With the Memphis big men completely dismantling San Antonio in game 1, the rest of the series looks somewhat bleak for the Spurs. Considering Tony Parker and George Hill will be faced with the challenge of keeping up with Mike Conley and Tony Allen (John Hollinger’s pick for Most-Improved Player), Popovich’s club may be out-matched in this series.

30:   the number of a certain player New Orleans apparently doesn’t need to take down the reigning champs at the Staples Center. Analysts may have overemphasized the absence of David West for the Hornets, as Chris Paul seemed pretty comfortable leading the team to victory without him.

The problem with defending the Hornets is that even without West, all five players in the adjusted starting five averaged double digits in points during the regular season. New Orleans got valuable—although somewhat unlikely—production out of Jarret Jack, Aaron Gray and Carl Landry, in game 1, leading to a resounding, “Where did this guy come from?” out of L.A.

Pau Gasol may be wishing he could defend West for the rest of the series, because the ease with which Paul scored in his face on mismatches in the late-game was pretty astounding. Then again, Paul is arguably a mismatch for whoever is guarding him. More episodes of the Kobe-CP3 show are probably to come in game 2.

20: the number of points Magic players not named Dwight Howard or Jameer Nelson scored against their Southeast rival Hawks in game 1. This stands in stark contrast to Atlanta’s five players scoring in double figures that combined to shoot the lights out of the gym at a 53% clip.

Hats off to the Hawks’ defense for rendering Hedo Turkoglu and Jason Richardson completely useless. However, whatever Atlanta coach Larry Drew’s goal was in rotating five different centers onto Howard for the night, it definitely didn’t work. Howard scored 46 points on 16-23 shooting and got 22 shots from the charity stripe.

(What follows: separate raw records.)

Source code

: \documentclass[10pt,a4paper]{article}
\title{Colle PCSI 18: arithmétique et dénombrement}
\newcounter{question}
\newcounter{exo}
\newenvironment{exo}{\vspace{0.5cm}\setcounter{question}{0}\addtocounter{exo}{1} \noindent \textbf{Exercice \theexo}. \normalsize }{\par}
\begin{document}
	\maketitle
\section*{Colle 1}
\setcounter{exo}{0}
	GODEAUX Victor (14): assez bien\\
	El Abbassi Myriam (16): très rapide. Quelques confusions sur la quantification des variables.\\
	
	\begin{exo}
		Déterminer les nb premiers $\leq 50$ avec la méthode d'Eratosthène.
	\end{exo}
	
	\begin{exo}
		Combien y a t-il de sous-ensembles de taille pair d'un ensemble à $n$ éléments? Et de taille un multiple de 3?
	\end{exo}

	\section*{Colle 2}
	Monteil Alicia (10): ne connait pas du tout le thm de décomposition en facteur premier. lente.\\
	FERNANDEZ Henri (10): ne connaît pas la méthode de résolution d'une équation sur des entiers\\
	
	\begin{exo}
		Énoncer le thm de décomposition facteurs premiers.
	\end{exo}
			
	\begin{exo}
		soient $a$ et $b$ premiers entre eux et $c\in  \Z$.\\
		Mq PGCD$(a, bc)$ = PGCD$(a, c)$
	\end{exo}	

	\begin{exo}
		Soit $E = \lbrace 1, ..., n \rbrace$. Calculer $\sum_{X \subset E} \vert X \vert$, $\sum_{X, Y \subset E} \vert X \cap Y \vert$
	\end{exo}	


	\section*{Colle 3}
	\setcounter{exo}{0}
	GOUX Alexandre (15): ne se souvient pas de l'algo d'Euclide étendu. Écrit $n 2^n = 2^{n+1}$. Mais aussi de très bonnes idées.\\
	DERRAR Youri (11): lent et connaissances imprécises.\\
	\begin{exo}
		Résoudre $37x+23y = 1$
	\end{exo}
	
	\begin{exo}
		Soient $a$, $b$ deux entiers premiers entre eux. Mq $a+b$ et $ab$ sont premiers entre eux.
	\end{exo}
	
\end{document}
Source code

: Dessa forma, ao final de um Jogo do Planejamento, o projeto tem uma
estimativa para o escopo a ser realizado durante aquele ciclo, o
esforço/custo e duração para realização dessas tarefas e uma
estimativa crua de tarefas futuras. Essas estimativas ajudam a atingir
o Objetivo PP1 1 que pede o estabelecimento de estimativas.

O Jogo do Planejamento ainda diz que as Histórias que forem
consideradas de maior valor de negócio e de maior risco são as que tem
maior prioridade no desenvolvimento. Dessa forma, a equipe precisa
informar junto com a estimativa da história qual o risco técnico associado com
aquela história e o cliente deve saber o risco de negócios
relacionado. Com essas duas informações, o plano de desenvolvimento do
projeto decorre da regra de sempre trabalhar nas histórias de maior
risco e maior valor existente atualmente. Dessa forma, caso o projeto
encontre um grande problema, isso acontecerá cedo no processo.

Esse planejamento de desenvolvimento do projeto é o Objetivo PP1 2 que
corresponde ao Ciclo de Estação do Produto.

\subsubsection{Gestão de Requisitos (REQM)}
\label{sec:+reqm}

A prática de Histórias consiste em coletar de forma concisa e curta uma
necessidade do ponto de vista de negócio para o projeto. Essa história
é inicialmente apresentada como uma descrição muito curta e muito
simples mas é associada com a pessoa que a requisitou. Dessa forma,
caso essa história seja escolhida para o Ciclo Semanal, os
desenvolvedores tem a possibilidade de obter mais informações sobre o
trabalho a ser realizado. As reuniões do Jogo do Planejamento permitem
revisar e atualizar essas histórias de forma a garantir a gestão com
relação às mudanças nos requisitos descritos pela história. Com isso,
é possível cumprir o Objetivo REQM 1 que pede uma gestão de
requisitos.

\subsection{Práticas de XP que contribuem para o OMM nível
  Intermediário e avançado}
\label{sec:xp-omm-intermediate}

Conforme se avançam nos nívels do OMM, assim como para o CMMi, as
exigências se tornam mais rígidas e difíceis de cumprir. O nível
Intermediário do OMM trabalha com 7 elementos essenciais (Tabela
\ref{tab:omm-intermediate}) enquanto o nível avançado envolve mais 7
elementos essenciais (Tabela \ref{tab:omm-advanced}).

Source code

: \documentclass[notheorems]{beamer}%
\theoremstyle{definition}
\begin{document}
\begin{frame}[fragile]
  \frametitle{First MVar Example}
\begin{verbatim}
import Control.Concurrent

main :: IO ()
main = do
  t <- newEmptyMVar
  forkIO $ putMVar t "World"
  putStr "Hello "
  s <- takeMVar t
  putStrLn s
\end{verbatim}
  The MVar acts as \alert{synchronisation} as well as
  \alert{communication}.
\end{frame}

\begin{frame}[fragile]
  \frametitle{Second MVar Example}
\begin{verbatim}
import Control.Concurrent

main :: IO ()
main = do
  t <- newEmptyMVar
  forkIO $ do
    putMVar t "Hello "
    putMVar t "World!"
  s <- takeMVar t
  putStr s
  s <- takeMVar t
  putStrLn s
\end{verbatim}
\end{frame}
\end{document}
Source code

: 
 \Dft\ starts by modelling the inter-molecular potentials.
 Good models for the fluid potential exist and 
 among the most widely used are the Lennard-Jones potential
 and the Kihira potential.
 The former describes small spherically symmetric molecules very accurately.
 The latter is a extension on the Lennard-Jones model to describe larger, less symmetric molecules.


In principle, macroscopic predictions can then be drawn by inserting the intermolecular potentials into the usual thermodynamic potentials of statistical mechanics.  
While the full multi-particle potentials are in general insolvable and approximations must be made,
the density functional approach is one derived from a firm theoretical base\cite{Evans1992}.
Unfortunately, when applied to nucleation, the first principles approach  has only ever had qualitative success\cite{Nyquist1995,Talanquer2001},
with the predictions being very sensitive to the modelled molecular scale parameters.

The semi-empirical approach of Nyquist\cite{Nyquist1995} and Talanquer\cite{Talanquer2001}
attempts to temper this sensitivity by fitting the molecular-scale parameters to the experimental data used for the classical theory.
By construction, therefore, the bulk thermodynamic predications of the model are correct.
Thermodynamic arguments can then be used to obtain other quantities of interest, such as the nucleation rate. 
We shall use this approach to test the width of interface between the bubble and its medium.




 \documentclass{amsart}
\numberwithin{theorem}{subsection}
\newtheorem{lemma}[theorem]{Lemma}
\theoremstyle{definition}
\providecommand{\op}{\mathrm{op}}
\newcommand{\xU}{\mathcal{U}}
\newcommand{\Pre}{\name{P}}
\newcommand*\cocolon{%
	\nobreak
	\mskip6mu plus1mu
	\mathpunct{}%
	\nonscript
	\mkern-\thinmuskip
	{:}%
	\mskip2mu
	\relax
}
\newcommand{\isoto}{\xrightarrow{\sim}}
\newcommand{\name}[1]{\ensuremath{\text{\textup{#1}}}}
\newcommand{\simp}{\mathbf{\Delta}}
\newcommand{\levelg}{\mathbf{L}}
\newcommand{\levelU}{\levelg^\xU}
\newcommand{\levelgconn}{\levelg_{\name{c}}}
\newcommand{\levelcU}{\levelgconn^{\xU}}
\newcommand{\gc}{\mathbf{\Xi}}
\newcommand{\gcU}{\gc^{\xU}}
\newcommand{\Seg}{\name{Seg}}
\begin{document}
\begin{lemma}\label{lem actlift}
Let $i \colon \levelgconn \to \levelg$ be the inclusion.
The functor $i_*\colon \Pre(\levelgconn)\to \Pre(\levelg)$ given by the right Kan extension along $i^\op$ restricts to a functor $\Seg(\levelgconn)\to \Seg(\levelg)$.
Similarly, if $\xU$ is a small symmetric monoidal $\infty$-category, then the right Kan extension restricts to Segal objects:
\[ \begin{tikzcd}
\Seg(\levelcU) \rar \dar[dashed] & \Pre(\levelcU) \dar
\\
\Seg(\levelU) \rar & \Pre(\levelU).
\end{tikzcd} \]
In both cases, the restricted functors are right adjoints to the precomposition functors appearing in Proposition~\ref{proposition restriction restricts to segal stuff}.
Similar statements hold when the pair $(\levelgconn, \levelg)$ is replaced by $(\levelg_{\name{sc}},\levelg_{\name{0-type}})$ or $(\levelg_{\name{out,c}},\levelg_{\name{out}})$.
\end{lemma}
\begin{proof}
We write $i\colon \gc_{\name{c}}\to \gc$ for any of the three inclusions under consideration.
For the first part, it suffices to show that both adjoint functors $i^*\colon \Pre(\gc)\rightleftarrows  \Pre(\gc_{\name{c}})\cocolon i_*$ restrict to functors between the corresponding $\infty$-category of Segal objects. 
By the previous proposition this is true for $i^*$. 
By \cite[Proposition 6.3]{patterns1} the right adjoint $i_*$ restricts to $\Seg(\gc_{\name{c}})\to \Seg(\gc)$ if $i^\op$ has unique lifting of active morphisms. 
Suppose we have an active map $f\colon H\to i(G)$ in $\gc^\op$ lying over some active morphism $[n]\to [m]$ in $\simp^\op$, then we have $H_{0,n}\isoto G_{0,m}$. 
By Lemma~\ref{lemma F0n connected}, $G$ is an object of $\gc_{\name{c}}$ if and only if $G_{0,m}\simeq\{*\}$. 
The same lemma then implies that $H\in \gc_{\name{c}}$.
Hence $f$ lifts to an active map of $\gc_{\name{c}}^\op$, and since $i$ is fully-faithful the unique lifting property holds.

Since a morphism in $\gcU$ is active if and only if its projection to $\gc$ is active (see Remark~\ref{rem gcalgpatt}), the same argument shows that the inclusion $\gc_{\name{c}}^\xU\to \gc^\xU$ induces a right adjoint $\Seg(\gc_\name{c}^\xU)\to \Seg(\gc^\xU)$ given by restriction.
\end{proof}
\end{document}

For a team that lives and dies by the jump-shot, Atlanta may have consistency troubles keeping up with Orlando for the rest of the series. Look for continued Howard domination and some more effort out of Orlando’s role players in game 2.

0: the number of field goals made by Carmelo Anthony in the fourth quarter of game 1 against the Celtics. Anthony scored a total of 3 points in the entire second half, and only 1 of those points came in the fourth quarter.

 New York fans have good reason to be frustrated with their recent acquisition that was supposed to launch them to the top of the East. Anthony’s 5-18 shooting performance on the night was far from clutch, and total reliance on Amare Stoudemire won’t give the Knicks any ground over Boston’s big 4 any day.

 With Chauncey Billups likely watching game 2 from the sidelines, more shooting woes for Melo will certainly spell another defeat for the Knicks. Yet, for arguably the best jump-shooter in the NBA, you never know what kind of production you’ll get.